[Records excerpted from a collection]
● ● ● ● ● ● ●
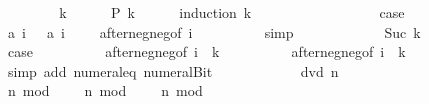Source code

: \begin{isabellebody}
\ \ \isamarkupfalse%
\isanewline
\ \ \ \ \isamarkupfalse%
\ k\isanewline
\ \ \ \ \isamarkupfalse%
\ {\isachardoublequoteopen}{\isacharquery}P\ k{\isachardoublequoteclose}\isanewline
\ \ \ \ \isamarkupfalse%
\ {\isacharparenleft}induction\ k{\isacharparenright}\isanewline
\ \ \ \ \ \ \isamarkupfalse%
\ {}\isanewline
\ \ \ \ \ \ \isamarkupfalse%
\ \isamarkupfalse%
\ {\isacharquery}case\isanewline
\ \ \ \ \ \ \ \ \isamarkupfalse%
\ {\isacharbackquoteopen}{\isacharquery}a\ i\ {\isacharless}\ {}{\isacharbackquoteclose}\ {\isacharbackquoteopen}{\isacharquery}a\ {\isacharparenleft}i\ {\isacharplus}\ {}{\isacharparenright}\ {\isacharless}\ {}{\isacharbackquoteclose}\ after{\isacharunderscore}neg{\isacharunderscore}neg{\isacharbrackleft}of\ i{\isacharbrackright}\isanewline
\ \ \ \ \ \ \ \ \isamarkupfalse%
\ simp\isanewline
\ \ \ \ \isamarkupfalse%
\isanewline
\ \ \ \ \ \ \isamarkupfalse%
\ {\isacharparenleft}Suc\ k{\isacharparenright}\isanewline
\ \ \ \ \ \ \isamarkupfalse%
\ \isamarkupfalse%
\ {\isacharquery}case\isanewline
\ \ \ \ \ \ \ \ \isamarkupfalse%
\ after{\isacharunderscore}neg{\isacharunderscore}neg{\isacharbrackleft}of\ {\isachardoublequoteopen}i\ {\isacharplus}\ {}{\isacharasterisk}k{\isachardoublequoteclose}{\isacharbrackright}\isanewline
\ \ \ \ \ \ \ \ \isamarkupfalse%
\ after{\isacharunderscore}neg{\isacharunderscore}neg{\isacharbrackleft}of\ {\isachardoublequoteopen}i\ {\isacharplus}\ {}{\isacharasterisk}k\ {\isacharplus}\ {}{\isachardoublequoteclose}{\isacharbrackright}\isanewline
\ \ \ \ \ \ \ \ \isamarkupfalse%
\ {\isacharparenleft}simp\ add{\isacharcolon}\ numeral{\isacharunderscore}{}{\isacharunderscore}eq{\isacharunderscore}{}\ numeral{\isacharunderscore}Bit{}{\isacharparenright}\isanewline
\ \ \ \ \isamarkupfalse%
\isanewline
\ \ \isamarkupfalse%
\isanewline
\isanewline
\ \ \isamarkupfalse%
\ {\isachardoublequoteopen}{}\ dvd\ n{\isachardoublequoteclose}\isanewline
\ \ \isamarkupfalse%
{\isacharminus}\isanewline
\ \ \ \ \isamarkupfalse%
\ {\isachardoublequoteopen}n\ mod\ {}\ {\isacharequal}\ {}\ {\isasymor}\ n\ mod\ {}\ {\isacharequal}\ {}\ {\isasymor}\ n\ mod\ {}\ {\isacharequal}\ {}{\isachardoublequoteclose}\isanewline

\end{isabellebody}
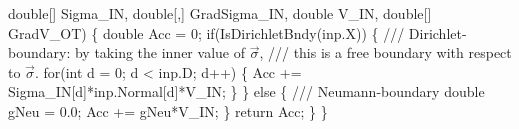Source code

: {\btab \btab double[] Sigma\_IN, double[,] GradSigma\_IN, double V\_IN, double[] GradV\_OT) \{ \newline 
 \newline 
\btab \btab double Acc = 0; \newline 
 \newline 
\btab \btab if(IsDirichletBndy(inp.X)) \{ \newline 
            /// Dirichlet-boundary: by taking the inner value of $\vec{\sigma}$, 
            /// this is a free boundary with respect to $\vec{\sigma}$.
\btab \btab \btab for(int d = 0; d < inp.D; d++) \{ \newline 
\btab \btab \btab \btab Acc += Sigma\_IN[d]*inp.Normal[d]*V\_IN; \newline 
\btab \btab \btab \} \newline 
\btab \btab \} else \{ \newline 
            /// Neumann-boundary
\btab \btab \btab double gNeu = 0.0; \newline 
\btab \btab \btab Acc += gNeu*V\_IN; \newline 
\btab \btab \} \newline 
\btab \btab return Acc; \newline 
\btab \} \newline 
\}
 }
\BoSSSexe
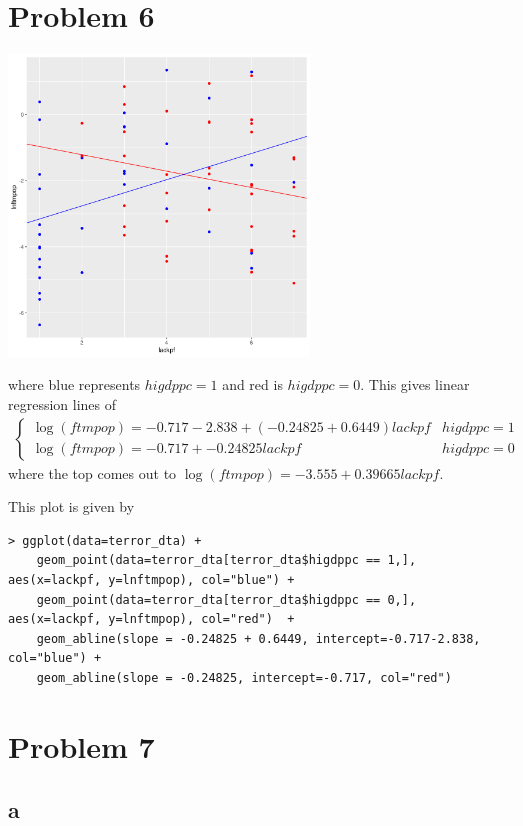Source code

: \documentclass[12pt,letterpaper]{article}
\theoremstyle{definition}
\begin{document}
\section*{Problem 6}
\begin{center}
  \includegraphics[width=0.6\textwidth]{./figures/6.png}
\end{center}
where blue represents $higdppc = 1$ and red is $higdppc = 0$. This gives linear regression lines of
\begin{align*}
  \begin{cases}
    \log(ftmpop) = -0.717-2.838 + (-0.24825 + 0.6449)lackpf & higdppc = 1\\
    \log(ftmpop) = -0.717 + -0.24825 lackpf & higdppc = 0
  \end{cases}
\end{align*}
where the top comes out to $\log(ftmpop) = -3.555 + 0.39665lackpf$.

This plot is given by
\begin{Verbatim}[fontsize=\footnotesize]
> ggplot(data=terror_dta) +
    geom_point(data=terror_dta[terror_dta$higdppc == 1,], aes(x=lackpf, y=lnftmpop), col="blue") +
    geom_point(data=terror_dta[terror_dta$higdppc == 0,], aes(x=lackpf, y=lnftmpop), col="red")  +
    geom_abline(slope = -0.24825 + 0.6449, intercept=-0.717-2.838, col="blue") +
    geom_abline(slope = -0.24825, intercept=-0.717, col="red")
\end{Verbatim}

\section*{Problem 7}
\subsection*{a}
\end{document}

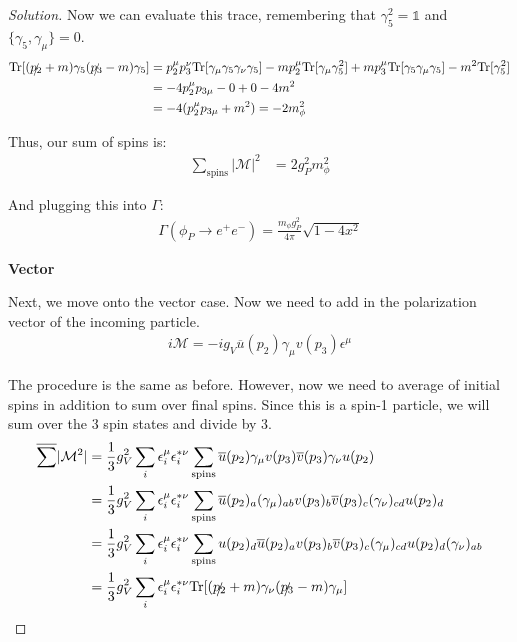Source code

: \documentclass[12pt]{article}
\newenvironment{solution}{\begin{proof}[Solution]}{\end{proof}}
\begin{document}
\begin{solution}
Now we can evaluate this trace, remembering that $\gamma_5^2=\mathbb{1}$ and $\{\gamma_5,\gamma_\mu\}=0$.
\begin{align*}
    \text{Tr}[(\slashed{p_2}+m)\gamma_5 (\slashed{p_3}-m)\gamma_5] &= p_2^\mu p_3^\nu \text{Tr}[\gamma_\mu \gamma_5 \gamma_\nu \gamma_5]-mp_2^\mu\text{Tr}[\gamma_\mu \gamma_5^2]+mp_3^\mu\text{Tr}[\gamma_5\gamma_\mu\gamma_5]-m^2\text{Tr}[\gamma_5^2] \\
    &= -4 p_2^\mu p_{3\mu}-0+0-4m^2 \\
    &= -4(p_2^\mu p_{3\mu}+m^2) = -2m_\phi^2
\end{align*}

Thus, our sum of spins is:
\begin{align*}
    \sum_{\text{spins}} |\mathcal{M}|^2&=2g_P^2m_\phi^2
\end{align*}

And plugging this into $\Gamma$:
\begin{align*}
    \Gamma(\phi_P\rightarrow e^+e^-)=\frac{m_\phi g_P^2}{4\pi}\sqrt{1-4x^2}
\end{align*}

\textbf{Vector}

Next, we move onto the vector case. Now we need to add in the polarization vector of the incoming particle. 
\begin{align*}
    i\mathcal{M}=-ig_V\overline{u}(p_2)\gamma_\mu v(p_3) \epsilon^\mu
\end{align*}

The procedure is the same as before. However, now we need to average of initial spins in addition to sum over final spins. Since this is a spin-1 particle, we will sum over the 3 spin states and divide by 3.
\begin{align*}
    \overline{\sum}|\mathcal{M}^2|&=\frac{1}{3}g_V^2\sum_i\epsilon_i^\mu \epsilon_i^{*\nu} \sum_\text{spins}\overline{u}(p_2)\gamma_\mu v(p_3)\overline{v}(p_3)\gamma_\nu u(p_2) \\
    &= \frac{1}{3}g_V^2\sum_i\epsilon_i^\mu \epsilon_i^{*\nu}\sum_{\text{spins}}\overline{u}(p_2)_a(\gamma_\mu)_{ab}v(p_3)_b \overline{v}(p_3)_c (\gamma_\nu)_{cd}u(p_2)_d \\
    &= \frac{1}{3}g_V^2\sum_i\epsilon_i^\mu \epsilon_i^{*\nu}\sum_{\text{spins}}u(p_2)_d\overline{u}(p_2)_av(p_3)_b \overline{v}(p_3)_c(\gamma_\mu)_{cd}u(p_2)_d(\gamma_\nu)_{ab} \\
    &= \frac{1}{3}g_V^2\sum_i\epsilon_i^\mu \epsilon_i^{*\nu}\text{Tr}[(\slashed{p_2}+m)\gamma_\nu (\slashed{p_3}-m)\gamma_\mu]
\end{align*}


\end{solution}
\end{document}
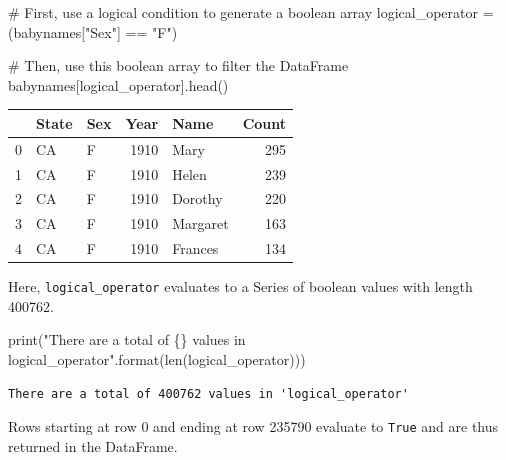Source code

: \documentclass[
  letterpaper,
  DIV=11,
  numbers=noendperiod]{scrreprt}
\newenvironment{Shaded}{\begin{snugshade}}{\end{snugshade}}
\newcommand{\BuiltInTok}[1]{\textcolor[rgb]{0.00,0.23,0.31}{#1}}
\newcommand{\CommentTok}[1]{\textcolor[rgb]{0.37,0.37,0.37}{#1}}
\newcommand{\NormalTok}[1]{\textcolor[rgb]{0.00,0.23,0.31}{#1}}
\newcommand{\OperatorTok}[1]{\textcolor[rgb]{0.37,0.37,0.37}{#1}}
\newcommand{\SpecialCharTok}[1]{\textcolor[rgb]{0.37,0.37,0.37}{#1}}
\newcommand{\StringTok}[1]{\textcolor[rgb]{0.13,0.47,0.30}{#1}}
\begin{document}
\begin{Shaded}
\begin{Highlighting}[]
\CommentTok{\# First, use a logical condition to generate a boolean array}
\NormalTok{logical\_operator }\OperatorTok{=}\NormalTok{ (babynames[}\StringTok{"Sex"}\NormalTok{] }\OperatorTok{==} \StringTok{"F"}\NormalTok{)}

\CommentTok{\# Then, use this boolean array to filter the DataFrame}
\NormalTok{babynames[logical\_operator].head()}
\end{Highlighting}
\end{Shaded}

\begin{tabular}{lllrlr}
\toprule
{} & State & Sex &  Year &      Name &  Count \\
\midrule
0 &    CA &   F &  1910 &      Mary &    295 \\
1 &    CA &   F &  1910 &     Helen &    239 \\
2 &    CA &   F &  1910 &   Dorothy &    220 \\
3 &    CA &   F &  1910 &  Margaret &    163 \\
4 &    CA &   F &  1910 &   Frances &    134 \\
\bottomrule
\end{tabular}

Here, \texttt{logical\_operator} evaluates to a Series of boolean values
with length 400762.

\begin{Shaded}
\begin{Highlighting}[]
\BuiltInTok{print}\NormalTok{(}\StringTok{"There are a total of }\SpecialCharTok{\{\}}\StringTok{ values in \textquotesingle{}logical\_operator\textquotesingle{}"}\NormalTok{.}\BuiltInTok{format}\NormalTok{(}\BuiltInTok{len}\NormalTok{(logical\_operator)))}
\end{Highlighting}
\end{Shaded}

\begin{verbatim}
There are a total of 400762 values in 'logical_operator'
\end{verbatim}

Rows starting at row 0 and ending at row 235790 evaluate to
\texttt{True} and are thus returned in the DataFrame.
\end{document}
● ● ● ● ● ● ●
TASK TO COMPLETE: All that should be printed is the run of lines above from the one with "This plot is given by" through the one with "Now we can evaluate", both included, exactly as given, with pictures left out.

SOLUTION TO THE EXERCISE:
This plot is given by
\begin{Verbatim}[fontsize=\footnotesize]
> ggplot(data=terror_dta) +
    geom_point(data=terror_dta[terror_dta$higdppc == 1,], aes(x=lackpf, y=lnftmpop), col="blue") +
    geom_point(data=terror_dta[terror_dta$higdppc == 0,], aes(x=lackpf, y=lnftmpop), col="red")  +
    geom_abline(slope = -0.24825 + 0.6449, intercept=-0.717-2.838, col="blue") +
    geom_abline(slope = -0.24825, intercept=-0.717, col="red")
\end{Verbatim}

\section*{Problem 7}
\subsection*{a}
\end{document}

Source code

: \documentclass[12pt]{article}
\newenvironment{solution}{\begin{proof}[Solution]}{\end{proof}}
\begin{document}
\begin{solution}
Now we can evaluate this trace, remembering that $\gamma_5^2=\mathbb{1}$ and $\{\gamma_5,\gamma_\mu\}=0$.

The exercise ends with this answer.